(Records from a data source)
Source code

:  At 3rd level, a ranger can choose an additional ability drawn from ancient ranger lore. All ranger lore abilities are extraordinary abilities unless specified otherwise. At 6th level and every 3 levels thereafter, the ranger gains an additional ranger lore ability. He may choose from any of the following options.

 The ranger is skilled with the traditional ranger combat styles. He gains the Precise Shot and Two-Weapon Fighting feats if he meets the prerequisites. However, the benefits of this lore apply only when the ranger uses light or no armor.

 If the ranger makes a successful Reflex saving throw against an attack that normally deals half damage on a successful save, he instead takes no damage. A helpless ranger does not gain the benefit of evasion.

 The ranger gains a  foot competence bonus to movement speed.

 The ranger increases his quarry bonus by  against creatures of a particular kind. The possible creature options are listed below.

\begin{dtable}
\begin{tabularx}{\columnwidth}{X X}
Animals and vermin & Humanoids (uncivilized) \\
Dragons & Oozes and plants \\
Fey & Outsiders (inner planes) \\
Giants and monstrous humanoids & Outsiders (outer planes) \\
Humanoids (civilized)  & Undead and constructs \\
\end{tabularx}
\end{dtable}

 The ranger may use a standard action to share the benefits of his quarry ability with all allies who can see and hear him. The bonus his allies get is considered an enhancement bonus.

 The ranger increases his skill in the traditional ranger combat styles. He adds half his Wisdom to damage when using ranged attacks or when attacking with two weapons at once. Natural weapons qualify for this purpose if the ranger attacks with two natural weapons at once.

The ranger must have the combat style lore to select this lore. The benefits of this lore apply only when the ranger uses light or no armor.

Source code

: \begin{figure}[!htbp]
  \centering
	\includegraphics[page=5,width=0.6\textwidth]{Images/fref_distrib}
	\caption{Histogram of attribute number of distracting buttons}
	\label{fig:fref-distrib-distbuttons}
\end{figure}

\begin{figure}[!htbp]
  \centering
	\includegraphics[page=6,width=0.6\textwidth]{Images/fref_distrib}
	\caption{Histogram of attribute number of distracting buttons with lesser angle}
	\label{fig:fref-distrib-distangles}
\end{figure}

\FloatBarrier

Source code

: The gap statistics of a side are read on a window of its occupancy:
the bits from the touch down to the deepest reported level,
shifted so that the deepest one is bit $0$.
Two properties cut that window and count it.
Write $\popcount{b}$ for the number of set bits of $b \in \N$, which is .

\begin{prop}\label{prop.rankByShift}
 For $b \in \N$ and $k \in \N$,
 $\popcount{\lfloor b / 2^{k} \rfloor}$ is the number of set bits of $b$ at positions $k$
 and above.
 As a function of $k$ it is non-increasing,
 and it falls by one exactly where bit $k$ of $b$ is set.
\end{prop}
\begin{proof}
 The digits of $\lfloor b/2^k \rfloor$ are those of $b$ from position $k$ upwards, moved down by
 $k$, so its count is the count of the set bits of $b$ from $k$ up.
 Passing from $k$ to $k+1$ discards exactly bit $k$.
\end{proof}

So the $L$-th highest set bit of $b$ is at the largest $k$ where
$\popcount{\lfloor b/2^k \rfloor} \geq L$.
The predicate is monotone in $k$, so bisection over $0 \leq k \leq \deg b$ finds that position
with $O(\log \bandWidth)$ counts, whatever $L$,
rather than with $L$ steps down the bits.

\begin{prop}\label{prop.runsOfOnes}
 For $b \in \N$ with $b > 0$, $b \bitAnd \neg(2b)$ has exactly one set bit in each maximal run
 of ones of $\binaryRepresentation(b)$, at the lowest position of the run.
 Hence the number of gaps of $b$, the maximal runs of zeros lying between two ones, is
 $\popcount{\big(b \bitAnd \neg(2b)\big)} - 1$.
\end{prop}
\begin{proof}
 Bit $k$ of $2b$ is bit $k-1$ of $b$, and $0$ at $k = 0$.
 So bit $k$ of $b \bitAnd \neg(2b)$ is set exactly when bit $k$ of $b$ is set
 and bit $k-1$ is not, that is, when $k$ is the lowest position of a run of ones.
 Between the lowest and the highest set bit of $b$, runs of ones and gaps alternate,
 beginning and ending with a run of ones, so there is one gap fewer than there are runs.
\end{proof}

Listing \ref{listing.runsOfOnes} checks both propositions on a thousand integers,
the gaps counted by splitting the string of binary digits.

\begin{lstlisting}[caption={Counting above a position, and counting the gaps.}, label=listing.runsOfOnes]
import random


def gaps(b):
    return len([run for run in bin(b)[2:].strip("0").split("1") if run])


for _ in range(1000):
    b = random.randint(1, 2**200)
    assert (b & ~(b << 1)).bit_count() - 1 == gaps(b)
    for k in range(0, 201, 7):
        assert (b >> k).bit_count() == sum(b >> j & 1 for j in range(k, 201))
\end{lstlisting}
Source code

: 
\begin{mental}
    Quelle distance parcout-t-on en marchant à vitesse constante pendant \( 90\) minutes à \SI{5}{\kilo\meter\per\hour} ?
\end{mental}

Exercise brief:
Quote exactly and only the lines from the one holding "For $b \in \N$ with" through the end of the data.

Written solution:
 For $b \in \N$ with $b > 0$, $b \bitAnd \neg(2b)$ has exactly one set bit in each maximal run
 of ones of $\binaryRepresentation(b)$, at the lowest position of the run.
 Hence the number of gaps of $b$, the maximal runs of zeros lying between two ones, is
 $\popcount{\big(b \bitAnd \neg(2b)\big)} - 1$.
\end{prop}
\begin{proof}
 Bit $k$ of $2b$ is bit $k-1$ of $b$, and $0$ at $k = 0$.
 So bit $k$ of $b \bitAnd \neg(2b)$ is set exactly when bit $k$ of $b$ is set
 and bit $k-1$ is not, that is, when $k$ is the lowest position of a run of ones.
 Between the lowest and the highest set bit of $b$, runs of ones and gaps alternate,
 beginning and ending with a run of ones, so there is one gap fewer than there are runs.
\end{proof}

Listing \ref{listing.runsOfOnes} checks both propositions on a thousand integers,
the gaps counted by splitting the string of binary digits.

\begin{lstlisting}[caption={Counting above a position, and counting the gaps.}, label=listing.runsOfOnes]
import random


def gaps(b):
    return len([run for run in bin(b)[2:].strip("0").split("1") if run])


for _ in range(1000):
    b = random.randint(1, 2**200)
    assert (b & ~(b << 1)).bit_count() - 1 == gaps(b)
    for k in range(0, 201, 7):
        assert (b >> k).bit_count() == sum(b >> j & 1 for j in range(k, 201))
\end{lstlisting}
Source code

: 
\begin{mental}
    Quelle distance parcout-t-on en marchant à vitesse constante pendant \( 90\) minutes à \SI{5}{\kilo\meter\per\hour} ?
\end{mental}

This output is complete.